If using a knife, clean with a bleach solution before cutting other plants. Some of the bulb plants such  as the Arrow plant are late to produce any growth. You will just see the bulb and if it is in a pot, just thin out. If planted in the pond, you may have to look hard for these bulbs or divide later. Iris rhizone can be divided and replanted in the pond. Iris do not need to be planted very deep and only like their rhizone wet. Most of the pickerel, rushes, iris, and arrow plant need to be on the first shelf as they are marginal plants. The second shelf is usually held for the Lilies.

Floating plants (such as parrot’s feather) and oxygenators (anacharis, hornwort) need to be trimmed also. Trim off 6 to 10 inches of the fresh growth at the top of the existing strands. Cut out the middle section of straggly growth. These cuttings will root on their own accord. Parrot’s feather can be tucked into the rock substrate to hold it in place or placed in a pot.

Lilies have two forms:

Clump-Forming Lilies and Tuber-Type Lilies.

Clump Form Lilies
The clump form will produce new baby plants at the base of the mother plant. Wash the soil off the roots and look for these delicate little plantlets at the crown of the larger plant. Gently work them a part. Mix a granular, slow release fertilizer into the soil at the bottom of the plant pocket or pot and replant the largest clump with the crown at or just above the soil surface. Soil just needs to be good clay dirt not potting soil or use aquatic soil (available at any Home Depot). Remove any ragged leaves and flower buds to save energy for root growth. Always use pebbles on top of the soil to prevent fish from disturbing the soil and fouling up the water in your pond. Believe me this can make quite a mess in your pond by turning your water brown if you do not use gravel particularly if you have large fish.!

Tuber-type Lilies
The tuber form of the water lily produces new plants off the rhizome or tuber. Find a firm piece of tuber with plenty of growth points and use a clean, sharp knife to cut off a section that is at least two inches long (three or four inches is best). It might be tempting to just snap off a chuck, but a clean cut will heal faster.

Mix granular fertilizer into fresh soil at the bottom of the plant pocket or pot and plant the tuber with the cut end against the side of the pot/pocket. Make sure growth points are at or above the soil surface, but the cut end can be below the soil. Layer pea gravel or a couple of well-placed rocks that help keep the plant in place until its new roots anchor it. Also, remove the ragged
leaves and flower buds to save the plant’s energy for root growth.

Tropical Lilies are Different
Starting out as a small, moldy looking bump at the leaf’s sinus (the point where the two lobes of the leaf meet), a tiny plant clone forms. Cut the stem of the parent leaf, turn it upside down on the water surface and a plantlet will grown from the leaf sinus. When roots form, the plantlet can be removed from the parent leaf, planted in a small, soil-filled pot and placed in shallow water.

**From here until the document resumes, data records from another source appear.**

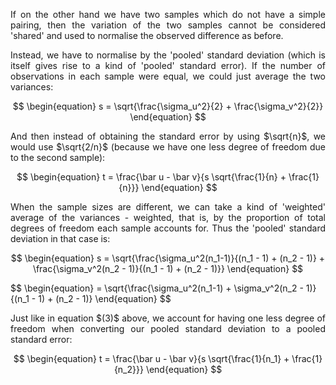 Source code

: <div style="text-align: justify"> 
<p>If on the other hand we have two samples which do not have a simple pairing,
then the variation of the two samples cannot be considered 'shared' and used to
normalise the observed difference as before.</p>

<p>Instead, we have to normalise by the 'pooled' standard deviation (which is
itself gives rise to a kind of 'pooled' standard error). If the number of
observations in each sample were equal, we could just average the two
variances:</p>
</div>

$$ 
\begin{equation}
s = \sqrt{\frac{\sigma_u^2}{2} + \frac{\sigma_v^2}{2}}
\end{equation}
$$

<div style="text-align: justify">
<p> And then instead of obtaining the standard error by using $\sqrt{n}$, we
would use $\sqrt{2/n}$ (because we have one less degree of freedom due to the
second sample):</p>
</div>

$$ 
\begin{equation}
t = \frac{\bar u - \bar v}{s \sqrt{\frac{1}{n} + \frac{1}{n}}}
\end{equation}
$$

<div style="text-align: justify">
<p>When the sample sizes are different, we can take a kind of 'weighted'
average of the variances - weighted, that is, by the proportion of total
degrees of freedom each sample accounts for. Thus the 'pooled' standard
deviation in that case is:</p>
</div>

$$ 
\begin{equation}
s = \sqrt{\frac{\sigma_u^2(n_1-1)}{(n_1 - 1) + (n_2 - 1)} + \frac{\sigma_v^2(n_2 - 1)}{(n_1 - 1) + (n_2 - 1)}}
\end{equation}
$$

$$
\begin{equation}
  = \sqrt{\frac{\sigma_u^2(n_1-1) + \sigma_v^2(n_2 - 1)}{(n_1 - 1) + (n_2 - 1)} 
\end{equation}
$$

<div style="text-align: justify">
<p>Just like in equation $(3)$ above, we account for having one less degree of
freedom when converting our pooled standard deviation to a pooled standard
error:</p>
</div>

$$ 
\begin{equation}
t = \frac{\bar u - \bar v}{s \sqrt{\frac{1}{n_1} + \frac{1}{n_2}}}
\end{equation}
$$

As with most lilies, when young plants have four or five good-sized leaves, it can be placed in a full size pot or plant pocket and placed in deeper water.

Fertilize again with tablets as the season proceeds. Push tablets down the sides of the pot away from the plant. Continue to feed your lilies about once a month until fall.

So don’t be shy….divide and share with your friends. They are hardy plants and as long as you keep them well hydrated, it is hard to make a mistake besides you will get more bloom from a plant that has more room to grow.